SOURCE MATERIAL below:

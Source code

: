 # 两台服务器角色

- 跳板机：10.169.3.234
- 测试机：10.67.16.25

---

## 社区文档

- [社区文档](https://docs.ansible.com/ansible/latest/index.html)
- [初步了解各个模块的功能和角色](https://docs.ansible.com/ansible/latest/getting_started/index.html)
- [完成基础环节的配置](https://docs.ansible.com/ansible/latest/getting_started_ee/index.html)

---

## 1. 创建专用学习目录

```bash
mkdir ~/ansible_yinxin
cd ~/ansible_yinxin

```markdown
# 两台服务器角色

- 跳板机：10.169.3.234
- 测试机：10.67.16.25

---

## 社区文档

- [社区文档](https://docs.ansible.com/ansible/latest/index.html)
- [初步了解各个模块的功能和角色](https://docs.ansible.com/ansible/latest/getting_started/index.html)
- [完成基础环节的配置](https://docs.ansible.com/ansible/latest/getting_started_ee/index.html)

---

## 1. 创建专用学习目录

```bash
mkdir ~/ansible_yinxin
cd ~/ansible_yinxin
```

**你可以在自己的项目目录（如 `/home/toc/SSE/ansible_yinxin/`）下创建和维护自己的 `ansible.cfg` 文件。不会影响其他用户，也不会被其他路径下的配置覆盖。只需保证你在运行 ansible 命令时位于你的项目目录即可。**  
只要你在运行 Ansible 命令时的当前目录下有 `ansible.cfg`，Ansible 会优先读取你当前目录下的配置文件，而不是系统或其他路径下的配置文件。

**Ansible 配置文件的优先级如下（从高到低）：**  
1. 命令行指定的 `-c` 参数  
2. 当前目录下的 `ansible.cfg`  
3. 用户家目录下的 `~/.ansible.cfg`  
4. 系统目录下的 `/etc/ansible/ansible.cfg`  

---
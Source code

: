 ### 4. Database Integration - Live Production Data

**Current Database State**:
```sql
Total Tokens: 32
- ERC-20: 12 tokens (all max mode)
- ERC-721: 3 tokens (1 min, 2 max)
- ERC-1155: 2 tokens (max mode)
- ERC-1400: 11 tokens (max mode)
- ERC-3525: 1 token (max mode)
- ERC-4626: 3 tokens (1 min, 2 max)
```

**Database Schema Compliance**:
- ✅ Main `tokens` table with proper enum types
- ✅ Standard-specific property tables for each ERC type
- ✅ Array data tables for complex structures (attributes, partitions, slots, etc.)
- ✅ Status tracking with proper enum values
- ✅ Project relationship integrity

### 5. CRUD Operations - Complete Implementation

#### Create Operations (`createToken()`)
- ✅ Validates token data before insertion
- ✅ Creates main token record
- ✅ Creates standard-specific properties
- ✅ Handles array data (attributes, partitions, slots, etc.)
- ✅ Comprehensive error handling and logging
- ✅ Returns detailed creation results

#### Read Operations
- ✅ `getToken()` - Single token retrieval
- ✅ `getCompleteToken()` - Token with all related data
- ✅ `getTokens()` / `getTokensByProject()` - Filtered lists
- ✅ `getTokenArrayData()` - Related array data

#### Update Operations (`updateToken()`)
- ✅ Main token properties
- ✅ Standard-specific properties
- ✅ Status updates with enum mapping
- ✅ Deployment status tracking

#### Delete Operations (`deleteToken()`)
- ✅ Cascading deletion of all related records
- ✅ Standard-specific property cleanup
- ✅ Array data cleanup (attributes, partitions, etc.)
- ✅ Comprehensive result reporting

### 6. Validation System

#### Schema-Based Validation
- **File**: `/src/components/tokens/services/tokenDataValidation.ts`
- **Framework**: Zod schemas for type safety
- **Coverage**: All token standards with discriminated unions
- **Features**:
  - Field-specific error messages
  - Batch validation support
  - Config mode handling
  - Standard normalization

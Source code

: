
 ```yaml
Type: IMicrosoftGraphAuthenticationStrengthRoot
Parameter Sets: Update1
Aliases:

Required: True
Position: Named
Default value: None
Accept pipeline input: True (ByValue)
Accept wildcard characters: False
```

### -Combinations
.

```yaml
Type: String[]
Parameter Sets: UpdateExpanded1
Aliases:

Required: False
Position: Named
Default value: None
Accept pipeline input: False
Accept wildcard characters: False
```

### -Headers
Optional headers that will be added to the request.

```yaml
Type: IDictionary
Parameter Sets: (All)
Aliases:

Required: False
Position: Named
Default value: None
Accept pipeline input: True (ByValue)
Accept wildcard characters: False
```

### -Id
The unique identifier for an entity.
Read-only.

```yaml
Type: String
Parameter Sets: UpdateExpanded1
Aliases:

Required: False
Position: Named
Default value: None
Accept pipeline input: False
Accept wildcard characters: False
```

End of SOURCE MATERIAL.

[WHAT TO PRODUCE]
Each record is to be retyped exactly as written.

[RESPONSE TO THE TASK]
Source code

: # 两台服务器角色

- 跳板机：10.169.3.234
- 测试机：10.67.16.25

---

## 社区文档

- [社区文档](https://docs.ansible.com/ansible/latest/index.html)
- [初步了解各个模块的功能和角色](https://docs.ansible.com/ansible/latest/getting_started/index.html)
- [完成基础环节的配置](https://docs.ansible.com/ansible/latest/getting_started_ee/index.html)

---

## 1. 创建专用学习目录

```bash
mkdir ~/ansible_yinxin
cd ~/ansible_yinxin

```markdown
# 两台服务器角色

- 跳板机：10.169.3.234
- 测试机：10.67.16.25

---

## 社区文档

- [社区文档](https://docs.ansible.com/ansible/latest/index.html)
- [初步了解各个模块的功能和角色](https://docs.ansible.com/ansible/latest/getting_started/index.html)
- [完成基础环节的配置](https://docs.ansible.com/ansible/latest/getting_started_ee/index.html)

---

## 1. 创建专用学习目录

```bash
mkdir ~/ansible_yinxin
cd ~/ansible_yinxin
```

**你可以在自己的项目目录（如 `/home/toc/SSE/ansible_yinxin/`）下创建和维护自己的 `ansible.cfg` 文件。不会影响其他用户，也不会被其他路径下的配置覆盖。只需保证你在运行 ansible 命令时位于你的项目目录即可。**  
只要你在运行 Ansible 命令时的当前目录下有 `ansible.cfg`，Ansible 会优先读取你当前目录下的配置文件，而不是系统或其他路径下的配置文件。

**Ansible 配置文件的优先级如下（从高到低）：**  
1. 命令行指定的 `-c` 参数  
2. 当前目录下的 `ansible.cfg`  
3. 用户家目录下的 `~/.ansible.cfg`  
4. 系统目录下的 `/etc/ansible/ansible.cfg`  

---
Source code

: ### 4. Database Integration - Live Production Data

**Current Database State**:
```sql
Total Tokens: 32
- ERC-20: 12 tokens (all max mode)
- ERC-721: 3 tokens (1 min, 2 max)
- ERC-1155: 2 tokens (max mode)
- ERC-1400: 11 tokens (max mode)
- ERC-3525: 1 token (max mode)
- ERC-4626: 3 tokens (1 min, 2 max)
```

**Database Schema Compliance**:
- ✅ Main `tokens` table with proper enum types
- ✅ Standard-specific property tables for each ERC type
- ✅ Array data tables for complex structures (attributes, partitions, slots, etc.)
- ✅ Status tracking with proper enum values
- ✅ Project relationship integrity

### 5. CRUD Operations - Complete Implementation

#### Create Operations (`createToken()`)
- ✅ Validates token data before insertion
- ✅ Creates main token record
- ✅ Creates standard-specific properties
- ✅ Handles array data (attributes, partitions, slots, etc.)
- ✅ Comprehensive error handling and logging
- ✅ Returns detailed creation results

#### Read Operations
- ✅ `getToken()` - Single token retrieval
- ✅ `getCompleteToken()` - Token with all related data
- ✅ `getTokens()` / `getTokensByProject()` - Filtered lists
- ✅ `getTokenArrayData()` - Related array data

#### Update Operations (`updateToken()`)
- ✅ Main token properties
- ✅ Standard-specific properties
- ✅ Status updates with enum mapping
- ✅ Deployment status tracking

#### Delete Operations (`deleteToken()`)
- ✅ Cascading deletion of all related records
- ✅ Standard-specific property cleanup
- ✅ Array data cleanup (attributes, partitions, etc.)
- ✅ Comprehensive result reporting

### 6. Validation System

#### Schema-Based Validation
- **File**: `/src/components/tokens/services/tokenDataValidation.ts`
- **Framework**: Zod schemas for type safety
- **Coverage**: All token standards with discriminated unions
- **Features**:
  - Field-specific error messages
  - Batch validation support
  - Config mode handling
  - Standard normalization

Source code

:
 ```yaml
Type: IMicrosoftGraphAuthenticationStrengthRoot
Parameter Sets: Update1
Aliases:

Required: True
Position: Named
Default value: None
Accept pipeline input: True (ByValue)
Accept wildcard characters: False
```

### -Combinations
.

```yaml
Type: String[]
Parameter Sets: UpdateExpanded1
Aliases:

Required: False
Position: Named
Default value: None
Accept pipeline input: False
Accept wildcard characters: False
```

### -Headers
Optional headers that will be added to the request.

```yaml
Type: IDictionary
Parameter Sets: (All)
Aliases:

Required: False
Position: Named
Default value: None
Accept pipeline input: True (ByValue)
Accept wildcard characters: False
```

### -Id
The unique identifier for an entity.
Read-only.

```yaml
Type: String
Parameter Sets: UpdateExpanded1
Aliases:

Required: False
Position: Named
Default value: None
Accept pipeline input: False
Accept wildcard characters: False
```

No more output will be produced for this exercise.